Апробация результатов исследования. Концепция работы и основные положения исследования докладывались на международных, всероссийских, региональных конференциях в Северо-Осетинском государственном университете; Карачаево-Черкесском государственном университете, Адыгейском государственном университете, Армавирском лингвистическом университете, Пятигорском лингвистическом университете, обсуждались на заседаниях кафедры русского языка, литературы и методики их преподавания Карачаево-Черкесского государственного университета, кафедре литературы и журналистики Адыгейского государственного университета, а также нашли отражение в 3 монографиях, в 41 статье (печатных листов - 53,13), в том числе в изданиях, рекомендованных ВАК (9 статей: Москва, Архангельск, Челябинск, Майкоп, Пятигорск).

Структура работы. Диссертация состоит из введения, 3 глав, заключения и списка использованной литературы, включающего 675 наименований. Общий объем диссертации составляет 342 страницы машинописного текста.

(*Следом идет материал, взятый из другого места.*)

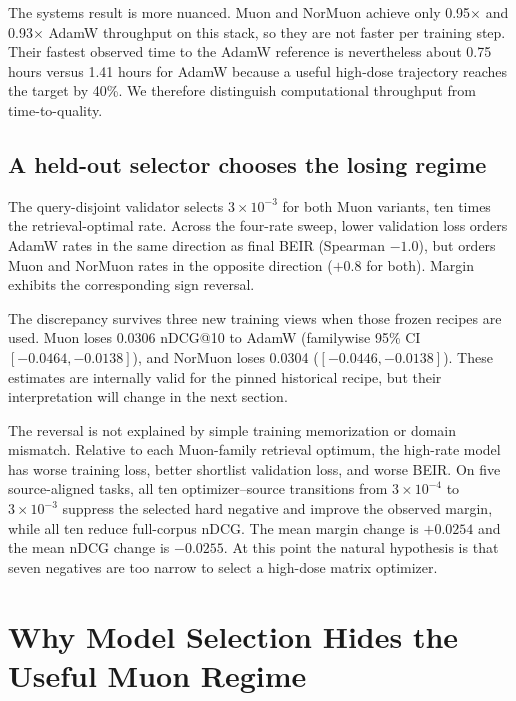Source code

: \documentclass[11pt]{article}
\begin{document}
The systems result is more nuanced. Muon and NorMuon achieve only 0.95$\times$ and 0.93$\times$
AdamW throughput on this stack, so they are not faster per training step. Their fastest observed
time to the AdamW reference is nevertheless about 0.75 hours versus 1.41 hours for AdamW because a
useful high-dose trajectory reaches the target by 40\%. We therefore distinguish computational
throughput from time-to-quality.

\subsection{A held-out selector chooses the losing regime}

The query-disjoint validator selects $3\!\times\!10^{-3}$ for both Muon variants, ten times the
retrieval-optimal rate. Across the four-rate sweep, lower validation loss orders AdamW rates in the
same direction as final BEIR (Spearman $-1.0$), but orders Muon and NorMuon rates in the opposite
direction ($+0.8$ for both). Margin exhibits the corresponding sign reversal.

The discrepancy survives three new training views when those frozen recipes are used. Muon loses
0.0306 nDCG@10 to AdamW (familywise 95\% CI $[-0.0464,-0.0138]$), and NorMuon loses 0.0304
($[-0.0446,-0.0138]$). These estimates are internally valid for the pinned historical recipe, but
their interpretation will change in the next section.

\ConfirmationHeadline



The reversal is not explained by simple training memorization or domain mismatch. Relative to each
Muon-family retrieval optimum, the high-rate model has worse training loss, better shortlist
validation loss, and worse BEIR. On five source-aligned tasks, all ten optimizer--source transitions
from $3\!\times\!10^{-4}$ to $3\!\times\!10^{-3}$ suppress the selected hard negative and improve
the observed margin, while all ten reduce full-corpus nDCG. The mean margin change is $+0.0254$ and
the mean nDCG change is $-0.0255$. At this point the natural hypothesis is that seven negatives are
too narrow to select a high-dose matrix optimizer.

\section{Why Model Selection Hides the Useful Muon Regime}
\label{sec:execution-audit}
\end{document}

ОСНОВНОЕ СОДЕРЖАНИЕ ДИССЕРТАЦИИ

Во введении обосновывается выбор и актуальность темы, определяются цели и задачи исследования, его научная новизна, методологическая основа и теоретическая база, формулируется комплекс выносимых на защиту положений, характеризуется теоретическая и практическая значимость работы.

В первой главе «Категория свободы и нравственный идеал человека в произведениях Ф.М.Достоевского и А.П.Чехова о каторге и ссылке», прежде всего, раскрываются теоретико-методологические аспекты изучения свободы.

Свобода принадлежит к фундаментальным категориям социальной жизни. Это её неотъемлемое свойство. Свобода представляет собой не только условие естественного существования, но и его качественную сущность, смысл и идеал. Но свобода выявляется только тогда, когда есть несвобода. Сама по себе, без своего антипода, она не ощущается. Когда свобода отсутствует, её не хватает, а когда она есть, она не зрима.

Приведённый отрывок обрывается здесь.